The Mexican city of Tapachula near the Guatemala border is a major hub for migrants seeking illegal entry into the US. |
TAPACHULA, Mexico – The matronly Mexican entrepreneur bustling to and fro in her seedy downtown restaurant is proud of the legacy embossed on the walls of her first eatery next door, but especially of the nickname – “Mama Africa” – that still has customers along a global underground railroad seeking her out when they hit town.
A tacked-up Eritrean dollar and a “Thank you Mama Africa” are among the inscribed memorabilia appreciating her cheap and often free food, floor space for sleeping, and reputed smuggling connections (a U.S.-Mexico operation recently netted a Bangladeshi human smuggler who Mama Africa said worked for her in the restaurant).
Names, nationalities, and dates of travel indisputably evidence a kind of U.S.-bound migration often denied in the United States among liberal no-borders activists but referred to among better-informed U.S. homeland security personnel as “extra-continentals” because their homelands span the globe. These are U.S. asylum hopefuls from Ethiopia, Somalia, Iran, Democratic Republic of Congo, Cameroon, Bangladesh, Nepal, Syria, Iraq, Pakistan and many other bloody hotspots.

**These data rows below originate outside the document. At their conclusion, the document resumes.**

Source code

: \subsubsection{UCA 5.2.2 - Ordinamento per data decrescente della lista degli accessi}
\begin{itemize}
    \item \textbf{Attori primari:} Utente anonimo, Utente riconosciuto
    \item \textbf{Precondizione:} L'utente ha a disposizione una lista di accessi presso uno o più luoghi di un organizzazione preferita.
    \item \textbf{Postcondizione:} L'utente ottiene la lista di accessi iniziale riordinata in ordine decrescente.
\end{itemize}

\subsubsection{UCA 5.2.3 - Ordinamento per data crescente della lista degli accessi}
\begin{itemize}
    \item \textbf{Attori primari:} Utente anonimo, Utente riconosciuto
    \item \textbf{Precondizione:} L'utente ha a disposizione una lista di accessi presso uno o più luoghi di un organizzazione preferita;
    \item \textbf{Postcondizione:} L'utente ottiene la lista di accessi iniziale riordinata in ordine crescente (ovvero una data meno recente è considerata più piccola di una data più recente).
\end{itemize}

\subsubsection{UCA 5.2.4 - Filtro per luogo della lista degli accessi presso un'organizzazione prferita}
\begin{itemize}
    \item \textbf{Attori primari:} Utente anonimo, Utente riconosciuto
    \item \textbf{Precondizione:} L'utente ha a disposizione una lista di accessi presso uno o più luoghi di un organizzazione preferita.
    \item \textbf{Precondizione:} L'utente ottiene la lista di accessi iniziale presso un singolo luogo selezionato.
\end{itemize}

“Mama Africa,” restaurateur and reputed smuggling facilitator in southern Mexico. |
There are more Africans coming now than I have ever seen before,” Mama Africa said in mid-January as her restaurant filled with Bangladeshis, Haitians, and Nepalese.
That observation tracks with that of homeland security officials who worry about it in a very different way. U.S. authorities see this elevated human traffic as a unique national security threat because they can’t easily determine if migrants are victims of atrocities and persecution, as they will almost all certainly claim at the U.S. border – or the perpetrators in homelands brimming with Islamic terrorists, atrocity-committing tribal militias, war criminals, government torturers, and mass rapists.
But, as I found during and after a 10-day reporting trip to the Mexico-Guatemala border for CIS, American officials high and low say extra-continental migrants are being waved right into the United States when they reach the border. They are exempt from the stew of new policies President Donald Trump has implemented mainly to push back Central Americans into Mexico or their homelands.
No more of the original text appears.